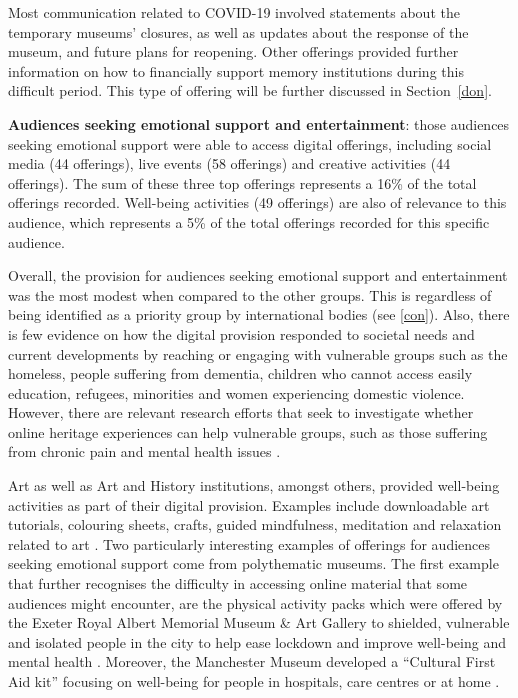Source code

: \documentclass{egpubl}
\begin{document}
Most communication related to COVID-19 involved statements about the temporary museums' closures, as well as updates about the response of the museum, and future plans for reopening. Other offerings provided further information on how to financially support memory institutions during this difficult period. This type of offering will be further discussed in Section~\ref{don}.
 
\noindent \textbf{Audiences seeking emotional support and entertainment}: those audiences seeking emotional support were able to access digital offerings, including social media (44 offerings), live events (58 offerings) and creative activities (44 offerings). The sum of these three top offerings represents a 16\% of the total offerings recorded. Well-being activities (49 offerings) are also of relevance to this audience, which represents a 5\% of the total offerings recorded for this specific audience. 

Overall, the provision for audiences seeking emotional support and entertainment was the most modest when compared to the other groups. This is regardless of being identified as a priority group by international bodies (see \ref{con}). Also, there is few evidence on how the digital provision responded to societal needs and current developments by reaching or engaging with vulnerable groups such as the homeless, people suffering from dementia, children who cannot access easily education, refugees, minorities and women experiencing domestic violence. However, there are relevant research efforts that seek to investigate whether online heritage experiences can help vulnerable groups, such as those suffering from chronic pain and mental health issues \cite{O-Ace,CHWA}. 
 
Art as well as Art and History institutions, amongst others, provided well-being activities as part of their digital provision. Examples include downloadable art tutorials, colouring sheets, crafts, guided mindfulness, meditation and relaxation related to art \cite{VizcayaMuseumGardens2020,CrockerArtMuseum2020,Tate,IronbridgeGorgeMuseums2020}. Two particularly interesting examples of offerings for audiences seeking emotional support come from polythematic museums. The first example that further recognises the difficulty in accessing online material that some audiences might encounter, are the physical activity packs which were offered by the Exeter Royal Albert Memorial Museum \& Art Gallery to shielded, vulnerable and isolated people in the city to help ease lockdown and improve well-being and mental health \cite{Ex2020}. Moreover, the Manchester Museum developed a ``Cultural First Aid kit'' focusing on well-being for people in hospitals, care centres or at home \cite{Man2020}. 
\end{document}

==

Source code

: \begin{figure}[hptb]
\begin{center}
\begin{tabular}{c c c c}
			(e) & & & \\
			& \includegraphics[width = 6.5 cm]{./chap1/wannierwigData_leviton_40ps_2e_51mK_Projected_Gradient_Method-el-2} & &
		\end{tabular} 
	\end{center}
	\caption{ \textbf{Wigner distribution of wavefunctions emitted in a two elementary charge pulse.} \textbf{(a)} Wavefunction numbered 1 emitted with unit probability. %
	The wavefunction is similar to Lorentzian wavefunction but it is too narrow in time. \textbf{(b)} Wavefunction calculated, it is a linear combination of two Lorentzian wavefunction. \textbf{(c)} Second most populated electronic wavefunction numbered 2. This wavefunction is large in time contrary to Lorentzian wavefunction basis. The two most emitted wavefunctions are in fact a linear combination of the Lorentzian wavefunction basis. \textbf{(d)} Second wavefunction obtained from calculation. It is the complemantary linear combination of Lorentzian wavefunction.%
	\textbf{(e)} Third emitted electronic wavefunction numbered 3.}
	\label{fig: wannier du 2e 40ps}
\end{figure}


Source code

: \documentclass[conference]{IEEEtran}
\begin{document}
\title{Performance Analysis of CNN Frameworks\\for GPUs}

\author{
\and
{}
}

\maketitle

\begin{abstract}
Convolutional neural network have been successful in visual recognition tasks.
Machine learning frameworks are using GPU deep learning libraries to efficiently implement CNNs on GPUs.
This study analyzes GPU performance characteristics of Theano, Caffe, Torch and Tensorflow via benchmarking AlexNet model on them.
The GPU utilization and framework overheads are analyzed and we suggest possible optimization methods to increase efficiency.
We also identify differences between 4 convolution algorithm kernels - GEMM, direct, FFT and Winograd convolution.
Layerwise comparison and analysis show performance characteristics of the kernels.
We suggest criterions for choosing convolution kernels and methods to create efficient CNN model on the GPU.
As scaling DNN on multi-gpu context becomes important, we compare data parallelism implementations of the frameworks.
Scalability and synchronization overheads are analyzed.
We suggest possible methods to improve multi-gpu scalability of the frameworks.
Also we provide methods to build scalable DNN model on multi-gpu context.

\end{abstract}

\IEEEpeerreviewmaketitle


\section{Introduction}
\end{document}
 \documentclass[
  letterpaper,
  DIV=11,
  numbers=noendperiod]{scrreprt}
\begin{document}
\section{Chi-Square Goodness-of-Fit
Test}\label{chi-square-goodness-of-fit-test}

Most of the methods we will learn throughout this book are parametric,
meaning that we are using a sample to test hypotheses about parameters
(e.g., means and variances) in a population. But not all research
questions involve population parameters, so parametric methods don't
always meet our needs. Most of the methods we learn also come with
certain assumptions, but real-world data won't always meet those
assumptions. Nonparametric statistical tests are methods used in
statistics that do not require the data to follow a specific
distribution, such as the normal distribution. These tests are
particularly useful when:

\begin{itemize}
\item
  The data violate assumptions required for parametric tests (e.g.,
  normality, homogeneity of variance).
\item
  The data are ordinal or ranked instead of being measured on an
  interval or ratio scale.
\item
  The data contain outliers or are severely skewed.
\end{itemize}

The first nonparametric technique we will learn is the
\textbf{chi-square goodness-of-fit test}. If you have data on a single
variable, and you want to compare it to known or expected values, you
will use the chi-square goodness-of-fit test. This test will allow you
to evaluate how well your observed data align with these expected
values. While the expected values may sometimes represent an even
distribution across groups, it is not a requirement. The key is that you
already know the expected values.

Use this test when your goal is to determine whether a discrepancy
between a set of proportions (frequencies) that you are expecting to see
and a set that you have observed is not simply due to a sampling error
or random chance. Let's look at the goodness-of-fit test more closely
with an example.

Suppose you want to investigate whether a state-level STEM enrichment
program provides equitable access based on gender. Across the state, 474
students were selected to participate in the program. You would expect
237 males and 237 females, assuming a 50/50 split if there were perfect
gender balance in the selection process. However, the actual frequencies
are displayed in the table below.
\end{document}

==

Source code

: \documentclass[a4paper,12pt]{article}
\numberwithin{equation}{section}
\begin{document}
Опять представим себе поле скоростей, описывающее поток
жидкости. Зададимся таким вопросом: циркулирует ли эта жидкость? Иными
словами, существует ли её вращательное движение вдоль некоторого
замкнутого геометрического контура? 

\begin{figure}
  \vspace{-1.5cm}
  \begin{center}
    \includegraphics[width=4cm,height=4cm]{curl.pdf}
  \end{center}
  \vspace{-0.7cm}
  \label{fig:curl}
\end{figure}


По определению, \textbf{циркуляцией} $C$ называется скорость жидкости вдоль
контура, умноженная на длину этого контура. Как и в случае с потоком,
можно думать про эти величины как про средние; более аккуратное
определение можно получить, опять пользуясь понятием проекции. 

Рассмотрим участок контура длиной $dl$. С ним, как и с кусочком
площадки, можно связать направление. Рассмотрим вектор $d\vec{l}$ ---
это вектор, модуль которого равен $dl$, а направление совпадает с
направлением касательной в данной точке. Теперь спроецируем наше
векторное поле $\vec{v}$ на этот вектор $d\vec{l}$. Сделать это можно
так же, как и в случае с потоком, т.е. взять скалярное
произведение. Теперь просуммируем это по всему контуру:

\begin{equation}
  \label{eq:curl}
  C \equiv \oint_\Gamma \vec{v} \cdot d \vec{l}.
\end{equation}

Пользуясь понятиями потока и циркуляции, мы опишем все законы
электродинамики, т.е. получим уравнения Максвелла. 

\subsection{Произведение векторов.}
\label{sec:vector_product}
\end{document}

### AIM OF THE TASK
Show the lines above that include "GPUs".

### RESULT OF THIS EXERCISE
\title{Performance Analysis of CNN Frameworks\\for GPUs}
Machine learning frameworks are using GPU deep learning libraries to efficiently implement CNNs on GPUs.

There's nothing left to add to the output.